A preferência do escritor, que, aliás, gostava de escarafunchar o folclore nascido e mantido nos pequenos povoados ao longo do rio Mississippi, explica um pouco o relacionamento e o papel complementar que Baton Rouge e Nova Orleans têm até hoje no Estado da Louisiana.
Nova Orleans, capital da folia, foi edificada para os prazeres mundanos, a vadiagem do Carnaval (Mardi Grass), o jazz, o culto da magia negra (vodu) e a libertinagem dos bordéis.
Já Baton Rouge, capital política, cresceu como o local onde prosperou a burocracia, onde os donos das "plantations" transformavam suas prosperidades em poder -Mark Twain costumava dizer que "o dinheiro era a raiz de todo o mal".

Pseudônimo
Mark Twain viveu à beira do Mississippi durante 14 dos seus 75 anos de vida. Filho de um juiz que perdeu dinheiro comerciando -e que morreu quando o escritor tinha apenas 11 anos-, o autor teria adotado o pseudônimo para fazer um trocadilho, pois os barqueiros do Mississippi, ao jogarem a corda da sonda, gritavam algo que soava como "mark twain" (ou "marque aos pares"), informando aos grumetes a profundidade do rio.
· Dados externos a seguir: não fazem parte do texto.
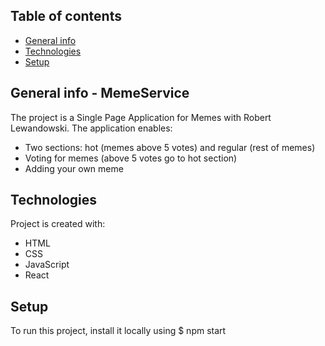 ## Table of contents
* [General info](#general-info)
* [Technologies](#technologies)
* [Setup](#setup)


## General info - MemeService
The project is a Single Page Application for Memes with Robert Lewandowski.
The application enables:

- Two sections: hot (memes above 5 votes) and regular (rest of memes)
- Voting for memes (above 5 votes go to hot section)
- Adding your own meme 

	
## Technologies
Project is created with:
* HTML
* CSS
* JavaScript
* React
	

## Setup
To run this project, install it locally using 
$ npm start

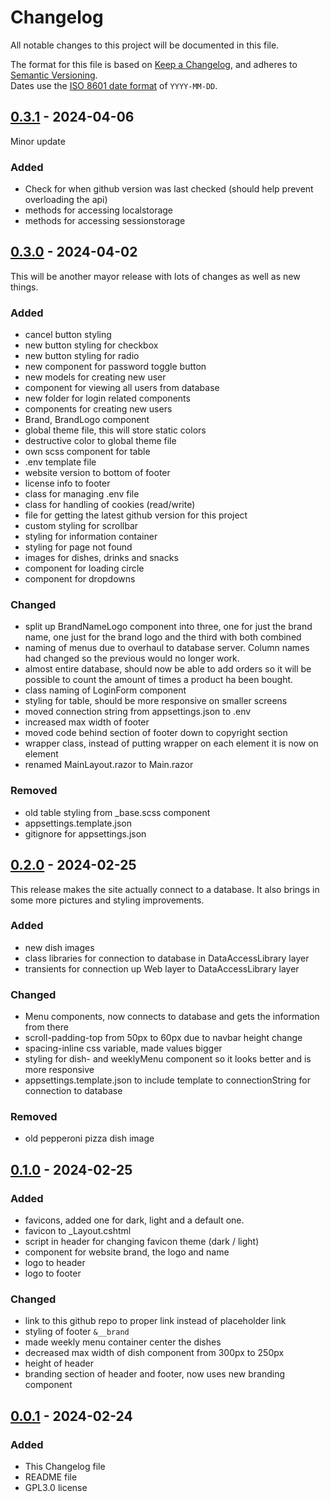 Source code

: # Changelog

All notable changes to this project will be documented in this file.

The format for this file is based on [Keep a Changelog](https://keepachangelog.com/en/1.1.0/),
and adheres to [Semantic Versioning](https://semver.org/spec/v2.0.0.html).<br>
Dates use the [ISO 8601 date format](https://www.iso.org/iso-8601-date-and-time-format.html) of `YYYY-MM-DD`.

## [0.3.1] - 2024-04-06

Minor update

### Added

- Check for when github version was last checked (should help prevent overloading the api)
- methods for accessing localstorage
- methods for accessing sessionstorage

## [0.3.0] - 2024-04-02

This will be another mayor release with lots of changes as well as new things.

### Added

- cancel button styling
- new button styling for checkbox
- new button styling for radio
- new component for password toggle button
- new models for creating new user
- component for viewing all users from database
- new folder for login related components
- components for creating new users
- Brand, BrandLogo component
- global theme file, this will store static colors
- destructive color to global theme file
- own scss component for table
- .env template file
- website version to bottom of footer
- license info to footer
- class for managing .env file
- class for handling of cookies (read/write)
- file for getting the latest github version for this project
- custom styling for scrollbar
- styling for information container
- styling for page not found
- images for dishes, drinks and snacks
- component for loading circle
- component for dropdowns

### Changed

- split up BrandNameLogo component into three, one for just the brand name, one just for the brand logo and the third with both combined
- naming of menus due to overhaul to database server. Column names had changed so the previous would no longer work.
- almost entire database, should now be able to add orders so it will be possible to count the amount of times a product ha been bought.
- class naming of LoginForm component
- styling for table, should be more responsive on smaller screens
- moved connection string from appsettings.json to .env
- increased max width of footer
- moved code behind section of footer down to copyright section
- wrapper class, instead of putting wrapper on each element it is now on <main> element
- renamed MainLayout.razor to Main.razor

### Removed

- old table styling from _base.scss component
- appsettings.template.json
- gitignore for appsettings.json


## [0.2.0] - 2024-02-25

This release makes the site actually connect to a database. It also brings in some more pictures and styling improvements.

### Added

- new dish images
- class libraries for connection to database in DataAccessLibrary layer
- transients for connection up Web layer to DataAccessLibrary layer

### Changed

- Menu components, now connects to database and gets the information from there
- scroll-padding-top from 50px to 60px due to navbar height change
- spacing-inline css variable, made values bigger
- styling for dish- and weeklyMenu component so it looks better and is more responsive
- appsettings.template.json to include template to connectionString for connection to database

### Removed

- old pepperoni pizza dish image

## [0.1.0] - 2024-02-25

### Added

- favicons, added one for dark, light and a default one.
- favicon to _Layout.cshtml
- script in header for changing favicon theme (dark / light)
- component for website brand, the logo and name
- logo to header
- logo to footer

### Changed

- link to this github repo to proper link instead of placeholder link
- styling of footer `&__brand`
- made weekly menu container center the dishes
- decreased max width of dish component from 300px to 250px
- height of header
- branding section of header and footer, now uses new branding component

## [0.0.1] - 2024-02-24

### Added

- This Changelog file
- README file
- GPL3.0 license 

[unreleased]: https://github.com/kimlukasmyrvold/Canthenos/compare/v0.3.1...HEAD
[0.3.1]: https://github.com/kimlukasmyrvold/Canthenos/releases/tag/v0.3.1
[0.3.0]: https://github.com/kimlukasmyrvold/Canthenos/releases/tag/v0.3.0
[0.2.0]: https://github.com/kimlukasmyrvold/Canthenos/releases/tag/v0.2.0
[0.1.0]: https://github.com/kimlukasmyrvold/Canthenos/releases/tag/v0.1.0
[0.0.1]: https://github.com/kimlukasmyrvold/Canthenos/releases/tag/v0.0.1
Depois de deixar Hannibal, sua cidade natal, Mark Twain foi piloto de navio no rio Mississippi, garimpeiro no Estado de Nevada, gráfico e jornalista em cidades como St. Louis, Nova York e Filadélfia, onde decidiu navegar pelo terreno da literatura.
A fama veio quando publicou livros cheios de fantasia, alguns até com ingredientes como viagens no tempo, que tinham a propriedade de tecer uma crítica à sociedade norte-americana.
"As Aventuras de Huckleberry Finn" tem esse poder e conta a história de um menino branco banido que, ao lado de um escravo adulto em fuga, percorre a região às margens do rio.
Hoje, a paisagem do rio não é mais a mesma em toda a sua extensão, mas o Mississippi ainda tem seu encanto, notadamente ao redor de Baton Rouge.
Grande estrada de água da América do Norte, o rio não tem mais tantos barcos a vapor, mas as chatas que percorrem o seu curso e que parecem trens puxados por rebocadores deslocam algo como 500 milhões de toneladas de carga por ano.